Sonhei uma hecatombe
E ela tinha meu nome
Chamava também passagem do inferno
Aí lá contei os ladrilhos da rua
Por sete meses e meio
Achando que era uma prova.
Era não.
Era só eu.
E eu.
E eu.
Sempre eu.

depois disso todo mundo veio em volta
aquela menina bonita que eu fui na festa de quinze anos
eu tinha doze eu acho
e ela era uma violeta uma coisa assim.
os da universidade com seus sonhos rajados
que eram tigres com fome demais.
tinha uma casa pra defender
e voar era algo besta
que perguntei pra minha prima qual o super poder que ela tinha.

só que lembro não.

Sei se...
A memória pode salvar?
Do fim dos dias?

vocês reluzindo muito
explodindo como a chama que possa fazer tudo queimar
como que é preciso
e rindo o gargalhar mais rugido
como pássaros como diamantes
como verdades do fundo da terra que jorram.

Vocês que moram perto de vulcões.
Vocês que cada um com seu cada qual
fizeram furos em minha pele.

sou sapo.
chove sal lá fora.
manda um guarda chuva alguém aí, vai.

tenho medo de papel.
de qualquer papel.

de repente dobro o medo,
ele vira barco
ele vira pipa
ele vira cisne

Vocês que apertam.
Vocês que vocês.

e eu que eu que eu que eu.

lembrei assim.
lembrei mais não.
É preciso. Queimem minha retina.
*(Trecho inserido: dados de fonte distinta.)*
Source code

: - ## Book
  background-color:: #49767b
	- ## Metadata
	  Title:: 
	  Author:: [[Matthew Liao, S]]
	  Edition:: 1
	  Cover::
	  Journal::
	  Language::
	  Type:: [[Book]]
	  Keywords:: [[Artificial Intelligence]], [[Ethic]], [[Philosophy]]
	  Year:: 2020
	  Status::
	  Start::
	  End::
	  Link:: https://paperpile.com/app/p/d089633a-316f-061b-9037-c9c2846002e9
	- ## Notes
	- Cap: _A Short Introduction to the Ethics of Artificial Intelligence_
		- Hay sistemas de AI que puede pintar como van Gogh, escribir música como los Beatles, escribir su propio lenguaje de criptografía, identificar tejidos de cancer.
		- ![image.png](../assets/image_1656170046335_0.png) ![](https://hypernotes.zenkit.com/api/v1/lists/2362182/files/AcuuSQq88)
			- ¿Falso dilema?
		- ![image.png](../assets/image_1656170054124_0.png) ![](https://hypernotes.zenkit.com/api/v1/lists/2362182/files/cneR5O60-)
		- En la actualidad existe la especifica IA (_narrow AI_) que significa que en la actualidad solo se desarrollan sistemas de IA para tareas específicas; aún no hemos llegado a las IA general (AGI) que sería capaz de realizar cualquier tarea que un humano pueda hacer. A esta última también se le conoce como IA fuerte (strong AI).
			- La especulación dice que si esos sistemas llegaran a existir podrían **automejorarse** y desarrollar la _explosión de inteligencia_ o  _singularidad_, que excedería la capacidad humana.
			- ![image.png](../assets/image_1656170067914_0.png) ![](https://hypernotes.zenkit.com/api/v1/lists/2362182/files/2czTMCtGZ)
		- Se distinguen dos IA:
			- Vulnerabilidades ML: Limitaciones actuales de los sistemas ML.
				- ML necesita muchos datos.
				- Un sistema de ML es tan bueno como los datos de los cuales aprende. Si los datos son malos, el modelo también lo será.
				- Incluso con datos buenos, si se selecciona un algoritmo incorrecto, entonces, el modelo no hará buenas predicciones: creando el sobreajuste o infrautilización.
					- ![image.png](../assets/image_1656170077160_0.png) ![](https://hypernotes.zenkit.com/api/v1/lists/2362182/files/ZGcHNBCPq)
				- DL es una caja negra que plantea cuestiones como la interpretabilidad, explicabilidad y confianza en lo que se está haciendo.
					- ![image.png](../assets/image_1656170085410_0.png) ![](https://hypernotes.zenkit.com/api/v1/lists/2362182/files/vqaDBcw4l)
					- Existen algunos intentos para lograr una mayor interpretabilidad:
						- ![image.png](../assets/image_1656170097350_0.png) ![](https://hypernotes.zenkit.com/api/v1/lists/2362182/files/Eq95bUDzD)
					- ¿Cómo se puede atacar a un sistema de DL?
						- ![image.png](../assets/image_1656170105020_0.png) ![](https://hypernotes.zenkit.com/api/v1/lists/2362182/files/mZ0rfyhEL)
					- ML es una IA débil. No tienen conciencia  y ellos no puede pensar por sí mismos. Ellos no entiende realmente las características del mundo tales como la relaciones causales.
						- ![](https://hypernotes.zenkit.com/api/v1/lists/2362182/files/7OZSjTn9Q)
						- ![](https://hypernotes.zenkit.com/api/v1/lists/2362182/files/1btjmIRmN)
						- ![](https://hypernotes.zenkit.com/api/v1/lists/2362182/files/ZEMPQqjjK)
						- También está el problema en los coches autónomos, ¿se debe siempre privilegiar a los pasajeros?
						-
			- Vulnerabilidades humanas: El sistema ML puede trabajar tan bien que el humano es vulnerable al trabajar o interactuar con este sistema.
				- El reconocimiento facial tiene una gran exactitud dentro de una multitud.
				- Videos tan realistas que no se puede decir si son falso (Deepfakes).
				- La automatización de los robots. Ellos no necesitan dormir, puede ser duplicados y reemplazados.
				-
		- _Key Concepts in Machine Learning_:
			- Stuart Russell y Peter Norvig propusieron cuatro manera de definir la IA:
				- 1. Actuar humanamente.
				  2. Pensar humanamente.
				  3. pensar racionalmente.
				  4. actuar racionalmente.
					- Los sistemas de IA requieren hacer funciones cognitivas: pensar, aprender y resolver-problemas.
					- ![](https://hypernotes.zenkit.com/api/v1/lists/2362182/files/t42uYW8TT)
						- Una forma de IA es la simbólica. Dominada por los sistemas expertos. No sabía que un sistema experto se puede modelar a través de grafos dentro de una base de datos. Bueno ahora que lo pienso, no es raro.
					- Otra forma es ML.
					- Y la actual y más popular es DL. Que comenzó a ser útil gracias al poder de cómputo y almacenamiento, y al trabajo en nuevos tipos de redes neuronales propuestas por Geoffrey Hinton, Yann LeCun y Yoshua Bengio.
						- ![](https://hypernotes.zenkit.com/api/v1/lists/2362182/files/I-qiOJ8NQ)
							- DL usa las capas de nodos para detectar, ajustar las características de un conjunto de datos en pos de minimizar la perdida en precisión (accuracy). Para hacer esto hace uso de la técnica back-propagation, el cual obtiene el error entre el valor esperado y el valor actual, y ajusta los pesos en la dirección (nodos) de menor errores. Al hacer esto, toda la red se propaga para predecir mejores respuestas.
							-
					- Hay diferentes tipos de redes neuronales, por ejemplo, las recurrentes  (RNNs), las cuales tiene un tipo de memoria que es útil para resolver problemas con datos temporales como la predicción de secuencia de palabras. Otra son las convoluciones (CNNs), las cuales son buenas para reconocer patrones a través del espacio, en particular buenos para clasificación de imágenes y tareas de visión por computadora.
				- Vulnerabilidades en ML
Não há outro caminho.
Esse mundo é pros cegos.
Esse mundo é pros doentes.
pros aflitos pros pedintes.
pros cadentes.

Sonhei com vocês.
Era uma hecatombe.
Tinha sim meu nome.
Mas não lembro como me chamo.
Não adianta que não lembro.
Se lembrasse, não escrevia.

Explodam em luz, Eu digo.
Deixem rastro por ares.

e como uma estranha alquimia das coisas
logo pensamentos então papel
e que dobrei assim nesse formato
a pele se vira assim
em fogaréu.

E não tem segredo
A hecatombe faz arrepio assim de pele toda
E não tem segredo
O mundo é mesmo de nós, cegos
E tudo aquilo que já disse
E os outros também todos
Com suas vozes mais bravas feito assim jaguares
Mais luminosas feito assim faróis
Lá longe no mar escuro

lembrar salva ninguém não.
é tipo tentar cantar o que foi.
a palavra escapa da boca por tentar dizer.
ela escorrega esbarrando na trave sem fazer gol.
sem vorpal contra o dragão.

melhor intuir seu sangue jorrando
como se eu desenho.
Vulcão que é.

que dizer o que foi na vera
é ficar na casca
E é a seiva que ouro.
Coisa negra tal piche.

Urge o pungente,
não o cascalho.

vocês foguetes
mochilão pela via-láctea.

hecatombe que redime. que é pedra bruta ardendo.